Dem vorliegenden Verfahren liegt folgender Sachverhalt zugrunde: Im Sommer 2008 trat Z an den Kläger heran, den dieser vom Sportverein und über eine Freundschaft der Familie seiner Frau mit den Eltern des Klägers kannte. Er fragte den Kläger, ob dieser ihm sein Konto für den Eingang von Geldzahlungen zur Verfügung stellen könne. Das Geld stamme von seinem Arbeitgeber bzw seiner Mutter. Seine Frau solle von dem Geld aber nichts erfahren, weshalb es nicht auf sein eigenes Konto gezahlt werden könne. Der Kläger solle das Geld an ihn - Z - weitergeben. Z teilte dem Kläger ferner mit, dieser werde auf seinen - des Klägers - Namen adressierte Briefe von seinem Arbeitgeber, der Beklagten, erhalten, die er ungeöffnet an Z aushändigen solle. Im Folgenden fälschte Z einen Antrag auf Elterngeld für - nicht existierende - Kinder des Klägers, die Zwillinge E und L, angeblich geboren 2007. Mit einem an den Kläger übersandten Bescheid vom 20.06.2008 bewilligte die Beklagte dem Kläger daraufhin Elterngeld in monatlichen Teilbeträgen zu 675,00 EUR, insgesamt 9.450,00 EUR, für die Lebensmonate 1 bis 14 der Kinder.
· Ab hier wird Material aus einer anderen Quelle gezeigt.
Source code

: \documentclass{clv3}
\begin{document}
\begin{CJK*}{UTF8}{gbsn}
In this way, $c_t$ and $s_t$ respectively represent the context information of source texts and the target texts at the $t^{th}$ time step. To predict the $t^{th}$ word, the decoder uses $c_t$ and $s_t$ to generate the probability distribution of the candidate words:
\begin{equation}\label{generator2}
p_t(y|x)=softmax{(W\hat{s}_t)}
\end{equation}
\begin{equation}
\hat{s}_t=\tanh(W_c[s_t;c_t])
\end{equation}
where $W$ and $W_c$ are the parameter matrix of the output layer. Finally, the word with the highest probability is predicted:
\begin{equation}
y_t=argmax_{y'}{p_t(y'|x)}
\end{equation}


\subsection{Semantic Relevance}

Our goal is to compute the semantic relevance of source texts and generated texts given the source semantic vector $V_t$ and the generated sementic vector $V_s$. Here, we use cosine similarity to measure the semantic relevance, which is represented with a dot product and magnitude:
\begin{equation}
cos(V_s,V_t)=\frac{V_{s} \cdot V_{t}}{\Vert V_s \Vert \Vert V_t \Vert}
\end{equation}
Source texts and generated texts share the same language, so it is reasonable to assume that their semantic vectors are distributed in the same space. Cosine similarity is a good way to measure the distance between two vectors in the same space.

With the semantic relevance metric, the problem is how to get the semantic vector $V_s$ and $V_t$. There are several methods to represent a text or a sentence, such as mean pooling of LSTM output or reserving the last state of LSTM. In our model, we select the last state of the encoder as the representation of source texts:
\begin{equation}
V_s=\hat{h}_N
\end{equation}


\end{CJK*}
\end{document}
Die an den Kläger adressierten Schreiben der Beklagten, auch den Bescheid vom 20.06.2008, öffnete der Kläger seinen Angaben zufolge nicht, sondern übergab diese ungeöffnet Z. Die einzelnen Monatsbeträge iHv jeweils 675,00 EUR wurden unter der Bezeichnung "VERGUETUNG PN:931" (diese Bezeichnung stammt von der Bank des Klägers) sowie mit dem Hinweis "Bundeskasse W, Konto: 00 BLZ: 000, BEEG 12 ..., LM (gefolgt von der dem Lebensmonat entsprechenden Zahl) Auszahlung" in einzelnen Gutschriften am 24.06.2008 dem Konto des Klägers gutgeschrieben. Als der Kläger per Online-Banking einen Zahlungseingang feststellte, legte er die eingegangenen Beträge auf seinem Tagesgeldkonto an. In der Folge übergab der Kläger das Geld vollständig an Z. Der Kläger selbst erhielt für seine "Dienste" kein Entgelt oder eine Beteiligung. Z hatte ihn lediglich ab und zu nach dem Sport auf "ein Bier eingeladen". Mit anderen Bekannten, die Z ebenfalls ihr Konto für Zahlungseingänge zur Verfügung gestellt hatten, verfuhr Z entsprechend.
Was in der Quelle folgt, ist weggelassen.